Among the entries below, take the line with "enabling this flag" and the line with "development of a GUI", and output them and every line between them exactly, with nothing else.

#####

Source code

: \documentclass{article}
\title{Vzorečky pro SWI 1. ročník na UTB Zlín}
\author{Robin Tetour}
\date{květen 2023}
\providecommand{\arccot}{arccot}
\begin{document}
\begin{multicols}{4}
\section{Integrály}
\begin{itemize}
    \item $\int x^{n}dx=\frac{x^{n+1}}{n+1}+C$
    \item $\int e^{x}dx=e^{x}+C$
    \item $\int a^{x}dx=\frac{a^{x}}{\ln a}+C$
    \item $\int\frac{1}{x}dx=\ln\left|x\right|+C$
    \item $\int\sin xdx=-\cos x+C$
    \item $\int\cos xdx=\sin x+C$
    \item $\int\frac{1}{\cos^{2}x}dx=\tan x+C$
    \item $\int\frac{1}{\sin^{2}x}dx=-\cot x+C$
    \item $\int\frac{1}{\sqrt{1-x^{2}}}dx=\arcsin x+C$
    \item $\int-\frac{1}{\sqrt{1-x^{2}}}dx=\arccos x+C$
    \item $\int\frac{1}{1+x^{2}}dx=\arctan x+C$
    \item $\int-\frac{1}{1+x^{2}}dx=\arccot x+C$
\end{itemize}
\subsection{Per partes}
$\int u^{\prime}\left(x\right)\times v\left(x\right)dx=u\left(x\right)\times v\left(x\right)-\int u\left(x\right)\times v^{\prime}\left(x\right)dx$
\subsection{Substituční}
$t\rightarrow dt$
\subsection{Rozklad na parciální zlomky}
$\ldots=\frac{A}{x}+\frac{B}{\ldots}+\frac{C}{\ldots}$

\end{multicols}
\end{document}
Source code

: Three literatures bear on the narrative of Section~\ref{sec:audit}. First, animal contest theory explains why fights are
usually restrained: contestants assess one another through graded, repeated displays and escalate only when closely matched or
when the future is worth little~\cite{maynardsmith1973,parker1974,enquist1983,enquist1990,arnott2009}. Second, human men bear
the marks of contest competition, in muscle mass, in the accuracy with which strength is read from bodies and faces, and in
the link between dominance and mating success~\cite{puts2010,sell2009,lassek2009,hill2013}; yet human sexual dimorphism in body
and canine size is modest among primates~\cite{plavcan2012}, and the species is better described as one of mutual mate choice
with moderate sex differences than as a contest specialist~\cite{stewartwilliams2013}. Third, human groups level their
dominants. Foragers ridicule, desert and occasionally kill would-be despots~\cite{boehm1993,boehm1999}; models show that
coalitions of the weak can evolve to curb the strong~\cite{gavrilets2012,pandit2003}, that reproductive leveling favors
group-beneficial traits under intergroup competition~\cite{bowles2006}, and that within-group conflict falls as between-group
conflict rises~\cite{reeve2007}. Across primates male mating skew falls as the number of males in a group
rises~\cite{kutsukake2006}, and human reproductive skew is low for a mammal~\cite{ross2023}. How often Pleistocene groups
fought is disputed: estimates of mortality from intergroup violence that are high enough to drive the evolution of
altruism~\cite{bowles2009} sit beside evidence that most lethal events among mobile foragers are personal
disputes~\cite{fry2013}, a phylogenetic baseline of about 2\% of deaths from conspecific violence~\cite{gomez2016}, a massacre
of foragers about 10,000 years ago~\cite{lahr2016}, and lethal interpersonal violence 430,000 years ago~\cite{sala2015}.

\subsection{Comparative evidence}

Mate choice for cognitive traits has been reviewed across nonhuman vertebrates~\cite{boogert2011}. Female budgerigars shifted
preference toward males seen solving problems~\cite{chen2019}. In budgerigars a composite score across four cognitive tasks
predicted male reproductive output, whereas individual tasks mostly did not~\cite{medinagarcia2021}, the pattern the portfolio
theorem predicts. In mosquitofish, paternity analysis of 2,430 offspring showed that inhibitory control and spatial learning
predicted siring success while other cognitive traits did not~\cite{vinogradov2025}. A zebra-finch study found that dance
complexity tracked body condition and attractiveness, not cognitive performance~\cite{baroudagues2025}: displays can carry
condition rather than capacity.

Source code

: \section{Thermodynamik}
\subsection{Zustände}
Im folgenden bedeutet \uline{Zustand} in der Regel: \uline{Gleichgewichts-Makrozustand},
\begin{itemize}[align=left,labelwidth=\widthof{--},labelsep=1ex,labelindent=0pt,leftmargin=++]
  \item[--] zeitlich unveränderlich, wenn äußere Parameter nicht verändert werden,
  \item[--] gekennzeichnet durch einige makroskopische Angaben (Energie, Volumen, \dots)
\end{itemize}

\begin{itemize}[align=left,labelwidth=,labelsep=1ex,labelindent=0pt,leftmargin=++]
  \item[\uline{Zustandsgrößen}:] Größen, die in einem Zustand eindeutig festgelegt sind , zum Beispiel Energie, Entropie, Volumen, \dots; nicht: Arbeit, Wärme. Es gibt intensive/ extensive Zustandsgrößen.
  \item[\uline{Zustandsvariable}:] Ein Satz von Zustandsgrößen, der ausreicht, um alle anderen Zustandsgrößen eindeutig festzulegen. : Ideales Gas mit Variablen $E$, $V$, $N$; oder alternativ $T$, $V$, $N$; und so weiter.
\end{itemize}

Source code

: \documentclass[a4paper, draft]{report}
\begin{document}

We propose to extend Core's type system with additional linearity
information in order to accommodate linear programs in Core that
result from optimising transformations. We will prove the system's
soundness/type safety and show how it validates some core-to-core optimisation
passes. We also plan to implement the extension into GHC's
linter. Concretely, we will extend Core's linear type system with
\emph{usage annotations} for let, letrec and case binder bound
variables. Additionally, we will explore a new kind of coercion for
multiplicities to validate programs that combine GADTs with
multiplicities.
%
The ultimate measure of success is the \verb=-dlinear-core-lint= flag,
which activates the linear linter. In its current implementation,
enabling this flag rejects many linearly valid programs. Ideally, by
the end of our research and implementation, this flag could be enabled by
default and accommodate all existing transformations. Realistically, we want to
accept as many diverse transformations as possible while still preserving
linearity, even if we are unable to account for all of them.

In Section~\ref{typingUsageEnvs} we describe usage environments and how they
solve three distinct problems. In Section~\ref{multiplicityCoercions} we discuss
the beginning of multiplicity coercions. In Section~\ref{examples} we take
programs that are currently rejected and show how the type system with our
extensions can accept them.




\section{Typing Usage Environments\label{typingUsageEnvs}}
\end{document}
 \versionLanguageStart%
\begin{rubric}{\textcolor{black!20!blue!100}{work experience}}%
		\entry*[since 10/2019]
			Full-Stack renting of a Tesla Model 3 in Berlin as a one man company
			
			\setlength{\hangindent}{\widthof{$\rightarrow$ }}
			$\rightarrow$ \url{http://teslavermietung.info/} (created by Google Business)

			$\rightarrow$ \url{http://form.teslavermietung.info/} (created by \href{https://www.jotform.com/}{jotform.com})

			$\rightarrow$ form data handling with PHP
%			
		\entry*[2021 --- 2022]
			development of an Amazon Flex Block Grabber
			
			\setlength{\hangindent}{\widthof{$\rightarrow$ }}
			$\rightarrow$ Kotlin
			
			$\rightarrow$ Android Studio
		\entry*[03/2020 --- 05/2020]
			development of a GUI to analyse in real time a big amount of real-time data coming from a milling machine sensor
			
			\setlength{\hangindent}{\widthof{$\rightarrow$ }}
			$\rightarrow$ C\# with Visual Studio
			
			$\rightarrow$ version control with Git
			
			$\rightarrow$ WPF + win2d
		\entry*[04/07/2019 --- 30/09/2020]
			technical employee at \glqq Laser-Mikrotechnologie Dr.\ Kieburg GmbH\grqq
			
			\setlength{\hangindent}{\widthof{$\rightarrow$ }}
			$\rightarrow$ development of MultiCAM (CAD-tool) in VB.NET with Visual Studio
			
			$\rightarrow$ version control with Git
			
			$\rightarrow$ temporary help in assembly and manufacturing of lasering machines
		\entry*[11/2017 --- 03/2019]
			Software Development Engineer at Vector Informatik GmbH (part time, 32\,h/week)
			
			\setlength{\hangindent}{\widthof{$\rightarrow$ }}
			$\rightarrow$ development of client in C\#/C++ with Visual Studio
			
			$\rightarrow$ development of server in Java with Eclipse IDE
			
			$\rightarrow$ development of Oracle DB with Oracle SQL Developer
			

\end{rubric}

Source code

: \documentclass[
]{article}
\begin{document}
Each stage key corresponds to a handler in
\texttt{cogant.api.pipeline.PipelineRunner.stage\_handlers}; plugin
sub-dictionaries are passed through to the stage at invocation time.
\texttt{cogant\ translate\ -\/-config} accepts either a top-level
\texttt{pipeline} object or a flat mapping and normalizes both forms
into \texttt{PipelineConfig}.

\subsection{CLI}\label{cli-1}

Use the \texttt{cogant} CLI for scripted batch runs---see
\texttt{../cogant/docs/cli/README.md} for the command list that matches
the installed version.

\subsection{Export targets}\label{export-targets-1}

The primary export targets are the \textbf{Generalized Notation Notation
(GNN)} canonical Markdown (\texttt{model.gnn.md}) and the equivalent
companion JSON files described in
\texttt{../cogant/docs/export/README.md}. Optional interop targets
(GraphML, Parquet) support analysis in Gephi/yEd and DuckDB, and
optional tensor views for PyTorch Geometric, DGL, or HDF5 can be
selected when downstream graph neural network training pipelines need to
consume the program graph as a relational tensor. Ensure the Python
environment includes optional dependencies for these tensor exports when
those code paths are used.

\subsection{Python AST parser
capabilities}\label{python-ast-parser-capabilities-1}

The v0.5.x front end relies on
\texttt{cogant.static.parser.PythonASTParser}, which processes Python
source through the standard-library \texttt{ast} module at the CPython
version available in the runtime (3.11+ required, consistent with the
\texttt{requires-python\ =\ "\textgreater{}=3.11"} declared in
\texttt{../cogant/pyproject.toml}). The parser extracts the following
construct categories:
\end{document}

#####

_Completed exercise_.
enabling this flag rejects many linearly valid programs. Ideally, by
the end of our research and implementation, this flag could be enabled by
default and accommodate all existing transformations. Realistically, we want to
accept as many diverse transformations as possible while still preserving
linearity, even if we are unable to account for all of them.

In Section~\ref{typingUsageEnvs} we describe usage environments and how they
solve three distinct problems. In Section~\ref{multiplicityCoercions} we discuss
the beginning of multiplicity coercions. In Section~\ref{examples} we take
programs that are currently rejected and show how the type system with our
extensions can accept them.




\section{Typing Usage Environments\label{typingUsageEnvs}}
\end{document}
 \versionLanguageStart%
\begin{rubric}{\textcolor{black!20!blue!100}{work experience}}%
		\entry*[since 10/2019]
			Full-Stack renting of a Tesla Model 3 in Berlin as a one man company
			
			\setlength{\hangindent}{\widthof{$\rightarrow$ }}
			$\rightarrow$ \url{http://teslavermietung.info/} (created by Google Business)

			$\rightarrow$ \url{http://form.teslavermietung.info/} (created by \href{https://www.jotform.com/}{jotform.com})

			$\rightarrow$ form data handling with PHP
%			
		\entry*[2021 --- 2022]
			development of an Amazon Flex Block Grabber
			
			\setlength{\hangindent}{\widthof{$\rightarrow$ }}
			$\rightarrow$ Kotlin
			
			$\rightarrow$ Android Studio
		\entry*[03/2020 --- 05/2020]
			development of a GUI to analyse in real time a big amount of real-time data coming from a milling machine sensor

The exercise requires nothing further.